Dulled and devastated by The Donald, I turn to trivia and pedantry. But funnily enough, with third novel in the making, second out on subs and waiting…waiting….and all writing about (well okay with plenty of black humour) mental illness and incarceration and the role of the storyteller in preserving our sanity in a mordant world and a Welsh reworking of Great Expectations, with lots of dead people and mermaids, well I thought I might quickly write a little book – just a trifle; a frivolous thing – and call it,
THINGS THAT GET ON MY TITS
Ergo (I bet you’re thinking, ‘Something that really gets on my tits is when someone begins a sentence with Latin’), here we go but don’t take it too seriously.
‘Up’ prefix. We’ve had upselling, upcycling and upskilling but I just encountered -KILL ME NOW- ‘upreading’. From a school. Because I am down with the kids in the work I do, I am aware of ‘up’ being used as a suffix in phrasal verbs. For some reason, this does not bother me at all. SEARCH IT UP! But the prefix annoys me. It seems to mangle a perfectly good word, or stop you using a nicer one. Anyway, it’s the parents you have to worry about. If we’d let teenagers vote in Brexit, we wouldn’t be in this almighty mess right now. But I digress.
Core values. I sniff out a tautology here. You see this all over. But what ARE core values? Are they, like, the important values as opposed to satellite value fuckery that you don’t regularly take to your heart? If I can be bothered values?
Apostrophes. Yes, again. Splashed all over, wherever there’s an ‘s’. There used to be a local shop called ‘Butterfly’s and bee’s’. It’s possible I misunderstood it, but the sign put me off going in. To this day, I couldn’t tell you what that shop sold. Now I feel horrible. I am churlish. AND YET AND YET. And what about hers, its, theirs, ours, whose (which I saw as who’s -indicating possession- in both Harper Collins and Ebury books – I’ll hide this bit later because you never know; I’m already a poor commercial prospect)? No apostrophe, man.
Swearing. I love swearing. I always have. I like learning about invective in different languages. Knowing its history and context. There are limits. Racist; misogynist: get your coat. But something that evokes a sort of rebellious joy, curse on. I’ve wondered if the meanest people I’ve met are those who consider the well chosen swear word beneath them. Maybe. What do you think?
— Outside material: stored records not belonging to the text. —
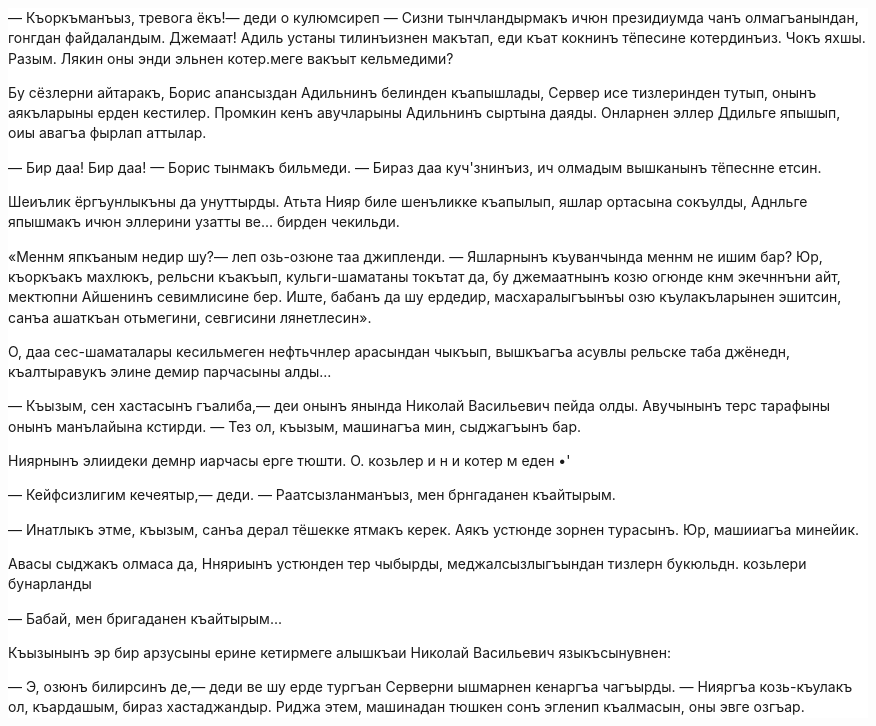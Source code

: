 — Къоркъманъыз, тревога ёкъ!— деди о кулюмсиреп — Сизни тынчландырмакъ ичюн президиумда чанъ олмагъанындан, гонгдан файдаландым.
Джемаат!
Адиль устаны тилинъизнен макътап, еди къат кокнинъ тёпесине котердинъиз.
Чокъ яхшы.
Разым.
Лякин оны энди эльнен котер.меге вакъыт кельмедими?

Бу сёзлерни айтаракъ, Борис апансыздан Адильнинъ белинден къапышлады, Сервер исе тизлеринден тутып, онынъ аякъларыны ерден кестилер.
Промкин кенъ авучларыны Адильнинъ сыртына даяды.
Онларнен эллер Ддильге япышып, оиы авагъа фырлап аттылар.

— Бир даа!
Бир даа!
— Борис тынмакъ бильмеди.
— Бираз даа куч'знинъиз, ич олмадым вышканынъ тёпеснне етсин.

Шеиълик ёргъунлыкъны да унуттырды.
Атьта Нияр биле шенъликке къапылып, яшлар ортасына сокъулды, Аднльге япышмакъ ичюн эллерини узатты ве...
бирден чекильди.

«Меннм япкъаным недир шу?— леп озь-озюне таа джипленди.
— Яшларнынъ къуванчында меннм не ишим бар?
Юр, къоркъакъ махлюкъ, рельсни къакъып, кульги-шаматаны токътат да, бу джемаатнынъ козю огюнде кнм экечннъни айт, мектюпни Айшенинъ севимлисине бер.
Иште, бабанъ да шу ердедир, масхаралыгъынъы озю къулакъларынен эшитсин, санъа ашаткъан отьмегини, севгисини лянетлесин».

О, даа сес-шаматалары кесильмеген нефтьчнлер арасындан чыкъып, вышкъагъа асувлы рельске таба джёнедн, къалтыравукъ элине демир парчасыны алды...

— Къызым, сен хастасынъ гъалиба,— деи онынъ янында Николай Васильевич пейда олды.
Авучынынъ терс тарафыны онынъ манълайына кстирди.
— Тез ол, къызым, машинагъа мин, сыджагъынъ бар.

Ниярнынъ элиидеки демнр иарчасы ерге тюшти.
О. козьлер и н и котер м еден •'

— Кейфсизлигим кечеятыр,— деди.
— Раатсызланманъыз, мен брнгаданен къайтырым.

— Инатлыкъ этме, къызым, санъа дерал тёшекке ятмакъ керек.
Аякъ устюнде зорнен турасынъ.
Юр, машииагъа минейик.

Авасы сыджакъ олмаса да, Нняриынъ устюнден тер чыбырды, меджалсызлыгъындан тизлерн букюльдн.
козьлери бунарланды

— Бабай, мен бригаданен къайтырым...

Къызынынъ эр бир арзусыны ерине кетирмеге алышкъаи Николай Васильевич языкъсынувнен:

— Э, озюнъ билирсинъ де,— деди ве шу ерде тургъан Серверни ышмарнен кенаргъа чагъырды.
— Нияргъа козь-къулакъ ол, къардашым, бираз хастаджандыр.
Риджа этем, машинадан тюшкен сонъ эгленип къалмасын, оны эвге озгъар.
Literal and physical. ‘I can literally do that for you right now.’ Do you usually perform only through an intricate web of the figurative, then? ‘I cannot physically help you.’ Why? Were you gored by a bull just now?’ I realise this does not reflect well on me.
‘I am a good listener’ generally means to me, ‘I might like listening but I am actually a bit of a twat who isn’t really very self aware and I am going to give you a shit load of unsolicited advice.’
‘I am an empath’ (which makes me snort) or ‘I am so empathic’. See above and, also, this sounds like bragging, doesn’t it? I’ve noticed that sometimes people who say such things cry when Bambi’s mother gets shot but don’t bewail a hideous case of social injustice. Perhaps those who are most observant of the delicacies of others tend not to broadcast – at least not on this frequency?
Better get on with some actual work.